Entries provided -
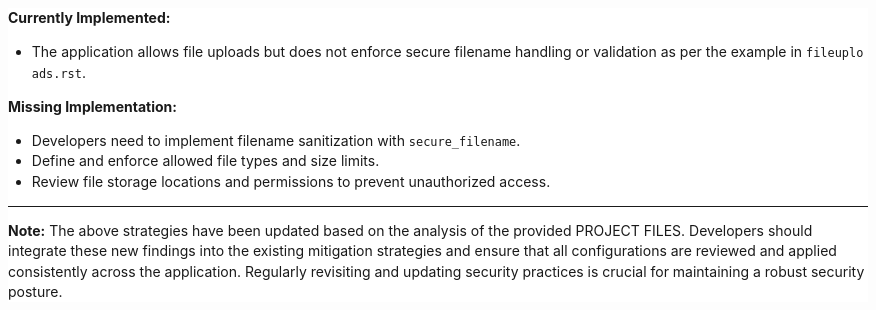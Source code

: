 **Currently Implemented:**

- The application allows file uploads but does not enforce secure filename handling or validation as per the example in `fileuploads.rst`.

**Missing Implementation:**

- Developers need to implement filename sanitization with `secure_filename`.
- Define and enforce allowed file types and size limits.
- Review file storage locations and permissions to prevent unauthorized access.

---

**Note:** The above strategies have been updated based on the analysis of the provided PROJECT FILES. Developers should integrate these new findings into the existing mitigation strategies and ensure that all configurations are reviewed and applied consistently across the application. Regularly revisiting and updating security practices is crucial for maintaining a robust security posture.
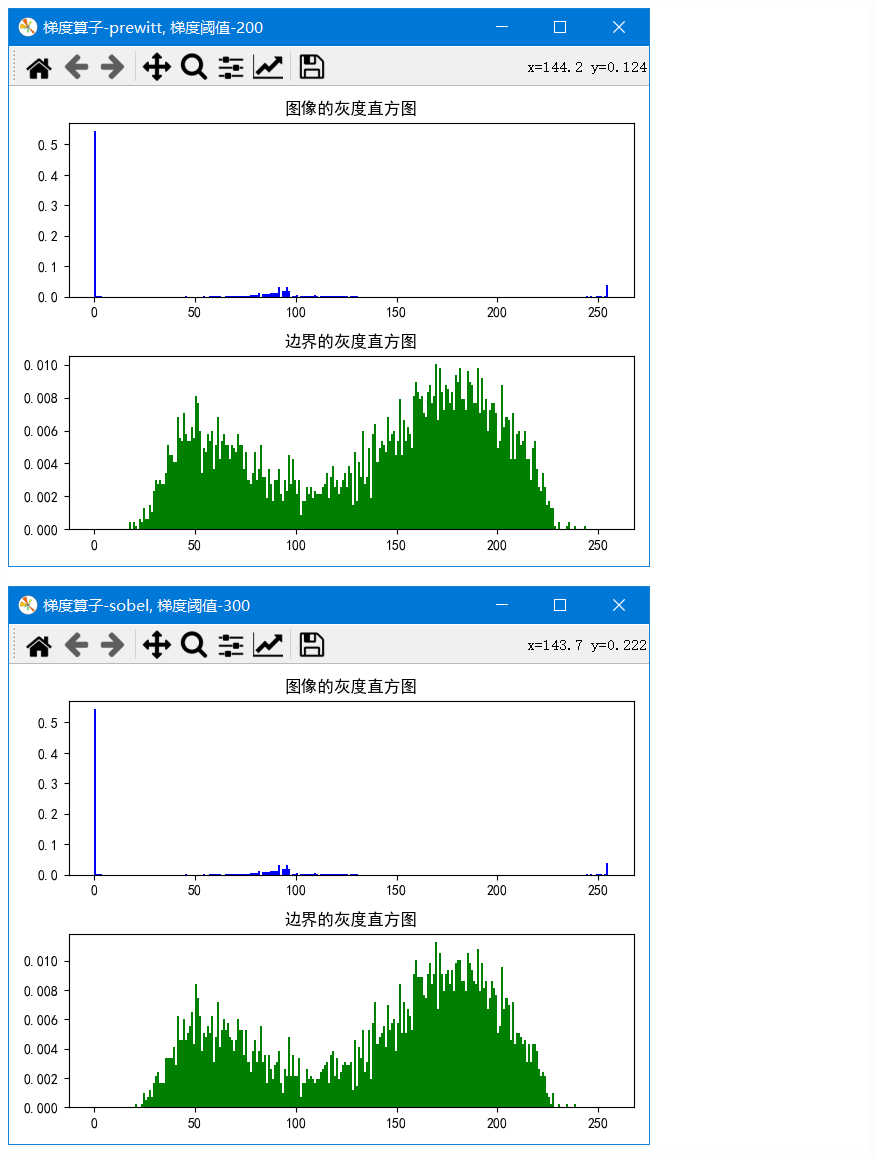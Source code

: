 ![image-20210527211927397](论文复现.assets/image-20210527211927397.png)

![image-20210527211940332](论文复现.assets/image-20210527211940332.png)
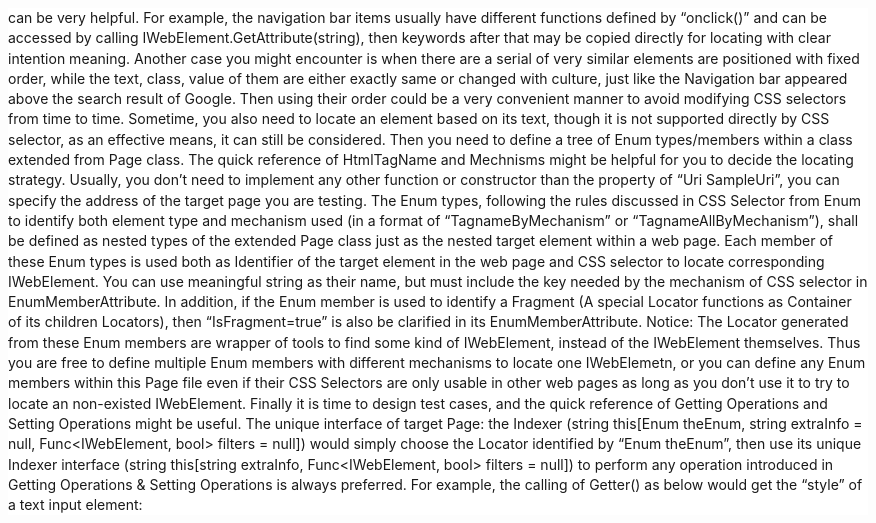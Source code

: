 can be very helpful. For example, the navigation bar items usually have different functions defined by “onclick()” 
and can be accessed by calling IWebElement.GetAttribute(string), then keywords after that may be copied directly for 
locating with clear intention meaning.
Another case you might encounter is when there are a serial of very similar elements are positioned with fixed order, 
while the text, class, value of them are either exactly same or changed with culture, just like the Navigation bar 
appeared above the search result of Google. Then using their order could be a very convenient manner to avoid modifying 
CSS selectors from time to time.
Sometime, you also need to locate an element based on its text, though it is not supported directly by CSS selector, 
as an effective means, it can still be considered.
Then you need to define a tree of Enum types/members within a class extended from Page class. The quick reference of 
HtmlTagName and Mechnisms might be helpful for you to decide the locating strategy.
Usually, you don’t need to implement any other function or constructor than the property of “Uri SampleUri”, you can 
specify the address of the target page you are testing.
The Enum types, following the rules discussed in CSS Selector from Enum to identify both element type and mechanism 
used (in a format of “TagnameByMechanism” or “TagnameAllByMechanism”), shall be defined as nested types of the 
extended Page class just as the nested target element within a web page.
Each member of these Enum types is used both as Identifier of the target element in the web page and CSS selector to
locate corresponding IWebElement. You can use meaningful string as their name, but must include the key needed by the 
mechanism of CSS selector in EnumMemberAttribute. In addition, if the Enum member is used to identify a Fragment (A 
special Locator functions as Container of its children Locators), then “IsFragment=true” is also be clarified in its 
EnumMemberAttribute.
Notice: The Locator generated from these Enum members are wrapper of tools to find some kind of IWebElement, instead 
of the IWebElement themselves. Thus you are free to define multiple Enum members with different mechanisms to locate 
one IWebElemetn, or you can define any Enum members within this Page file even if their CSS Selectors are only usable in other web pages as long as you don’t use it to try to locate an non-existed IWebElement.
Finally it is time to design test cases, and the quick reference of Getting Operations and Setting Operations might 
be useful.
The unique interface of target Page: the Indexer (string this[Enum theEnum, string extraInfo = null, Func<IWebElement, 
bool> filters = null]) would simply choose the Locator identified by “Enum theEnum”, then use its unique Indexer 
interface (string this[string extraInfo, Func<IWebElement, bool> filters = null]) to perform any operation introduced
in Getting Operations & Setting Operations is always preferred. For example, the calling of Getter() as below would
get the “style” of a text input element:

==

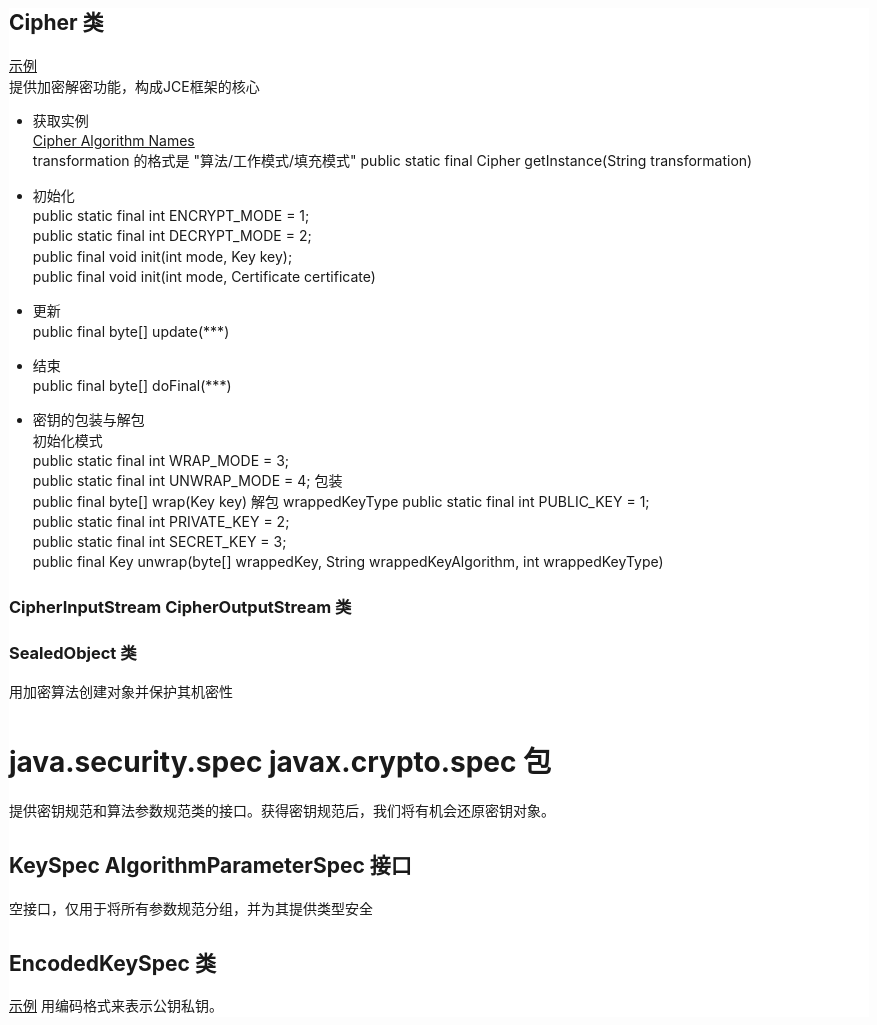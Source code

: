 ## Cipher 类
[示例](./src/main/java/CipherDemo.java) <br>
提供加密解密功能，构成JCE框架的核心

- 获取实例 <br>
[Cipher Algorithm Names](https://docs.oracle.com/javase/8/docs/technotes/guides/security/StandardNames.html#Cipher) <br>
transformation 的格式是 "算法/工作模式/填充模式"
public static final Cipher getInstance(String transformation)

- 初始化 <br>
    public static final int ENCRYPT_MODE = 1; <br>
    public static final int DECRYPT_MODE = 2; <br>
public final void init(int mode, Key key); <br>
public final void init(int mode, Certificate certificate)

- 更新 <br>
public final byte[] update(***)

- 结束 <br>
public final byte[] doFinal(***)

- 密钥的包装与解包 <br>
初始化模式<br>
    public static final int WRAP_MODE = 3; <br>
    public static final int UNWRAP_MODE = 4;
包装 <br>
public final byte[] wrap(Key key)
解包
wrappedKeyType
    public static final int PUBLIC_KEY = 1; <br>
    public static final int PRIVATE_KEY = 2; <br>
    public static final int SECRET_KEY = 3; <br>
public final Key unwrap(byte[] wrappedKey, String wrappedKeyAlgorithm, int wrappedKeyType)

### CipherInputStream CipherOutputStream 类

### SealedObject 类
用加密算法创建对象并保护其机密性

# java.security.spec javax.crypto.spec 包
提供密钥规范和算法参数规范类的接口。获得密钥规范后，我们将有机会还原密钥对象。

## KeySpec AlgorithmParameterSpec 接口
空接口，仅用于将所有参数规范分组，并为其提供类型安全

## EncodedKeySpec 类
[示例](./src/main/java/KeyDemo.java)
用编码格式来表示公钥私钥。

...

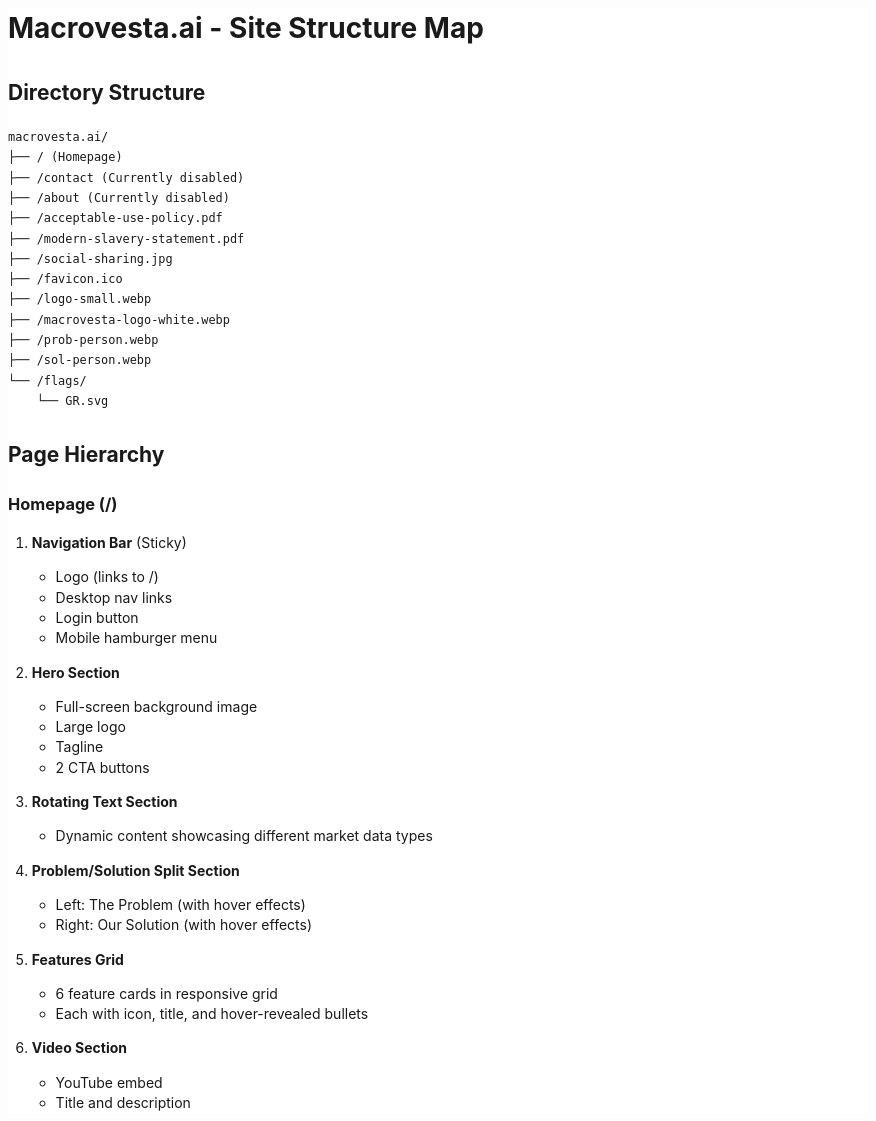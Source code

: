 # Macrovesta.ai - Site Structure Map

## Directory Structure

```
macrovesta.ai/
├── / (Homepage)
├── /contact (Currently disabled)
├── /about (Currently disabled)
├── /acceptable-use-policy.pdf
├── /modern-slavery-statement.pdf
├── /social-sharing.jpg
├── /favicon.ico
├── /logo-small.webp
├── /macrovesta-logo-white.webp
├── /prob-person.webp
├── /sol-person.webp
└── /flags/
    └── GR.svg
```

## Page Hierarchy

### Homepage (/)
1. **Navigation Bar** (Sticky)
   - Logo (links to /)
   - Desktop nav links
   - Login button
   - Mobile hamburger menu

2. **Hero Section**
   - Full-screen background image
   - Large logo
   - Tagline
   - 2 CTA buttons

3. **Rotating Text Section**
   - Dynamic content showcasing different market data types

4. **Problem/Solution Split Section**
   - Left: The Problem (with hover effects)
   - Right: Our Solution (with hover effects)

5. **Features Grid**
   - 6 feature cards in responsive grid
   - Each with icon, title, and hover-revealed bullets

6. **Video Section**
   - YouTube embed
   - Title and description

What the task asks - Reproduce exactly the lines above from the line with "while the text, class, value" to the line with "CSS selectors from time to time.", including both, and add nothing.

Completed task -
while the text, class, value of them are either exactly same or changed with culture, just like the Navigation bar 
appeared above the search result of Google. Then using their order could be a very convenient manner to avoid modifying 
CSS selectors from time to time.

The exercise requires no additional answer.